I will calculate NDVI and a handful of other vegitation indexes to see which are useful and compare the freely available products to private options which may be better suited.

Particular inspiration for this analysis came from [this study](https://www.frontiersin.org/articles/10.3389/fpls.2021.683078/full) conducted on a vineyard in Greece which concluded that *"both satellite-based and proximal-based NDVI at both stages (veraison and harvest) presented good correlations to crop quality characteristics ..."*. While this seems promising to my preliminary research it should be noted that the proximal based (in this study's case, drones within the vineyards) remote sensing applications were preffered to the remote sensing based (in this case Sentinel-2 archived imagery) instruments though I only have access to the remote sensing instruments and it is what I wish to investigate in this project.
There are private companies like [VineView](https://vineview.com/data-products/vine-vigor-products/) and [VineScapes](https://www.vinescapes.com/read-our-published-work/) already using remote sensing techniques to offer insight into vineyard management.

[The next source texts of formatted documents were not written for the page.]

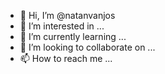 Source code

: - 👋 Hi, I’m @natanvanjos
- 👀 I’m interested in ...
- 🌱 I’m currently learning ...
- 💞️ I’m looking to collaborate on ...
- 📫 How to reach me ...

<!---
natanvanjos/natanvanjos is a ✨ special ✨ repository because its `README.md` (this file) appears on your GitHub profile.
You can click the Preview link to take a look at your changes.
--->
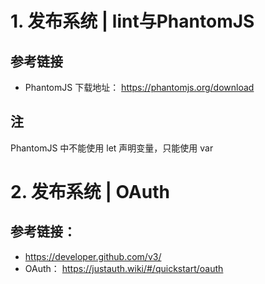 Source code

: # 1. 发布系统 | lint与PhantomJS

## 参考链接
- PhantomJS 下载地址： https://phantomjs.org/download

## 注
PhantomJS 中不能使用 let 声明变量，只能使用 var


# 2. 发布系统 | OAuth
## 参考链接：
- https://developer.github.com/v3/
- OAuth： https://justauth.wiki/#/quickstart/oauth
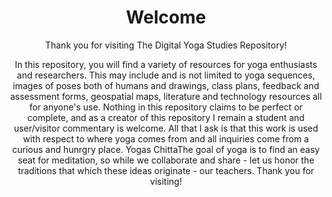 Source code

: <Header>
 <h1> Welcome</h1>
  <p>Thank you for visiting The Digital Yoga Studies Repository!</p>
 <p>In this repository, you will find a variety of resources for yoga enthusiasts and researchers.
 This may include and is not limited to yoga sequences, images of poses both of humans and drawings, class plans, feedback and assessment forms, geospatial maps, literature and technology resources all for anyone's use. 
Nothing in this repository claims to be perfect or complete, and as a creator of this repository I remain a student and user/visitor commentary is welcome. All that I ask is that this work is used with respect to where yoga comes from and all inquiries come from a curious and hunrgry place.
Yogas ChittaThe goal of yoga is to find an easy seat for meditation, so while we collaborate and share - let us honor the traditions that which these ideas originate - our teachers.
Thank you for visiting!
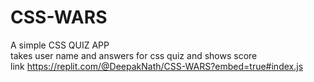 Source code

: # CSS-WARS
A simple CSS QUIZ APP<br>
takes user name and answers for css quiz and shows score
<br>
link https://replit.com/@DeepakNath/CSS-WARS?embed=true#index.js
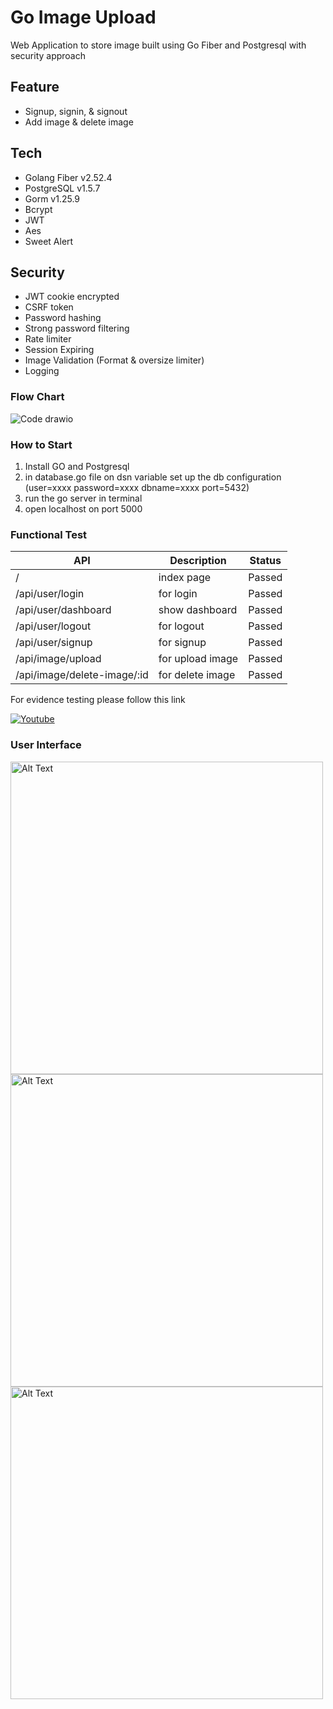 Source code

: # Go Image Upload 
Web Application to store image built using Go Fiber and Postgresql with security approach 


## Feature 
- Signup, signin, & signout
- Add image & delete image

## Tech 
- Golang Fiber v2.52.4
- PostgreSQL v1.5.7
- Gorm v1.25.9
- Bcrypt
- JWT
- Aes
- Sweet Alert

## Security 
- JWT cookie encrypted
- CSRF token
- Password hashing
- Strong password filtering
- Rate limiter
- Session Expiring
- Image Validation (Format & oversize limiter)
- Logging

### Flow Chart 
![Code drawio](https://github.com/ferizco/Go-Image-Uploadv2/assets/71595406/c4f1d3ae-4eb9-4125-9487-d30000cf6719)

### How to Start 
1. Install GO and Postgresql
2. in database.go file on dsn variable set up the db configuration (user=xxxx password=xxxx dbname=xxxx port=5432)
3. run the go server in terminal
4. open localhost on port 5000

### Functional Test 
| API | Description | Status |
| ----- | ---------- | -----|
| / | index page | Passed |
| /api/user/login | for login | Passed |
| /api/user/dashboard | show dashboard | Passed |
| /api/user/logout | for logout | Passed |
| /api/user/signup | for signup | Passed |
| /api/image/upload | for upload image | Passed |
| /api/image/delete-image/:id | for delete image | Passed |

For evidence testing please follow this link 

[![Youtube](https://img.youtube.com/vi/ox77gO_zs0Q/0.jpg)](https://www.youtube.com/watch?v=ox77gO_zs0Q)


### User Interface
<img src="https://github.com/ferizco/Go-Image-Uploadv2/assets/71595406/d8e8f933-06dc-4861-99dd-6a7c6abca3f7" alt="Alt Text" width="500">
<img src="https://github.com/ferizco/Go-Image-Uploadv2/assets/71595406/6f800809-821c-4375-a0ee-40ce00a4c532" alt="Alt Text" width="500">
<img src="https://github.com/ferizco/Go-Image-Uploadv2/assets/71595406/76abb8de-2c16-4a09-ba17-eb5cc03d3e2e" alt="Alt Text" width="500">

### The Project's Main Components

1. Visualization of NDVI using Landsat and Sentinel imagery.
2. Brief analysis of correlation between the region's NDVI and wine rating.


## Visualization
#### The workflow

1.      Retrieve the Landsat-9 Image Collection from Google Earth Engine.
2.      Filter the geographic bounds to our study area around Beaune.
3.      Sort the Image Collection by cloud cover.
4.      Select the first element of the collection (image with least clouds within our timeframe).
5.      Clip resulting image to study area.



In [1]:
# Uncomment if dependencies are required
# !pip install ee
# !pip install geemap
# !pip install pandas

import ee
import geemap
import pandas

# Get our geemaps map set up
burgundy_map = geemap.Map(center = ( 47.02882844813948, 4.948176654205355), zoom = 11, layer_ctrl = True, data_ctrl = False, add_google_map = False)

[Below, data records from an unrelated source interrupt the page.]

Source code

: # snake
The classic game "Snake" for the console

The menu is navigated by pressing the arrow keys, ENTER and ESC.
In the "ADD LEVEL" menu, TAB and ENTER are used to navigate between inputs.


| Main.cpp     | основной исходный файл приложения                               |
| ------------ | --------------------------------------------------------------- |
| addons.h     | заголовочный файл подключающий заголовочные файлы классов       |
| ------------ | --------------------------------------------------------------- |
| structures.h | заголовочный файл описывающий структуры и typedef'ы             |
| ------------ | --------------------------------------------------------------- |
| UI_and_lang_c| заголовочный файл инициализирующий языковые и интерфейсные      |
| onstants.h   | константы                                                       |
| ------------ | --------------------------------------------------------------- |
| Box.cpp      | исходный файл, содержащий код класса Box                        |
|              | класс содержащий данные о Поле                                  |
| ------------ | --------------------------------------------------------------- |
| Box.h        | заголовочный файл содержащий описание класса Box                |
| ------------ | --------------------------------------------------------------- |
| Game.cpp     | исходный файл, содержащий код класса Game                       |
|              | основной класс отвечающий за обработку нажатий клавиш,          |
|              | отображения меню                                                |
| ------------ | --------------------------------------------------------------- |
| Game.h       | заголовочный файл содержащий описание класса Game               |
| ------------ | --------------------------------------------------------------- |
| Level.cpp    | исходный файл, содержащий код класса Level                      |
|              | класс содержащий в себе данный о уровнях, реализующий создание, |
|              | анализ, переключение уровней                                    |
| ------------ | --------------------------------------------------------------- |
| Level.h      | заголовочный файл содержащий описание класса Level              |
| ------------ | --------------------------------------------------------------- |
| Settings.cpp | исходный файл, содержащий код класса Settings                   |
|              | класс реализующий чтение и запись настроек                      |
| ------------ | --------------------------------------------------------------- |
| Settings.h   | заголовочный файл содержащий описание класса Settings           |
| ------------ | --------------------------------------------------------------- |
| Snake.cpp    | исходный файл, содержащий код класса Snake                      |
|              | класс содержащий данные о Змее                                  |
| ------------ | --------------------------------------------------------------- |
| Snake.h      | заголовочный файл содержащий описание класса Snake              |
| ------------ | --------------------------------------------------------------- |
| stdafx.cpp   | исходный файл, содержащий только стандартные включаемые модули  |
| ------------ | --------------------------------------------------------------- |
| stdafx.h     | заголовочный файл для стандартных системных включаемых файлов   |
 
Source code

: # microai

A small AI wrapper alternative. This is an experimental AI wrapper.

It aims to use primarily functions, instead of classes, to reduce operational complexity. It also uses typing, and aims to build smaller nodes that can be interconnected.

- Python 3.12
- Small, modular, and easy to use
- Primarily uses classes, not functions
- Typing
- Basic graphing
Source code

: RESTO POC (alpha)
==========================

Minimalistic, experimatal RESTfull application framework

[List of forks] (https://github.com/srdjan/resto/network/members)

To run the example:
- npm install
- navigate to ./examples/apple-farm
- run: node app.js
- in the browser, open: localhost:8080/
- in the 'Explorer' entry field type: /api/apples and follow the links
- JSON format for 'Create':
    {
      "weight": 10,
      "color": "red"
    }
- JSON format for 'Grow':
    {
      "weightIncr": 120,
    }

Let's grab our data. We'll start with Landsat-9 and move on to Sentinel-2

In [2]:
clip_area = ee.Geometry.Polygon([[[4.647364477,46.9062950917],[5.1135967769,46.9062950917],[5.1135967769,47.1193160686],[4.647364477,47.1193160686],[4.647364477,46.9062950917]]])
study_area = ee.Geometry.Point([4.744932, 47.040085])
study_date = ('2022-08-01', '2022-08-31')


# Get Landsat 9 imagery
image_2022 = ee.ImageCollection("LANDSAT/LC09/C02/T1_L2").filterDate(study_date[0], study_date[1]).filterBounds(study_area).sort('CLOUD_COVER').first().clip(clip_area)

Let's investigate our photo's metadata to see what we've got after all that filtering and clipping.

In [3]:
props = geemap.image_props(image_2022)
landsat_date = props.get("IMAGE_DATE").getInfo()
landsat_cloud = (props.get("CLOUD_COVER_LAND").getInfo())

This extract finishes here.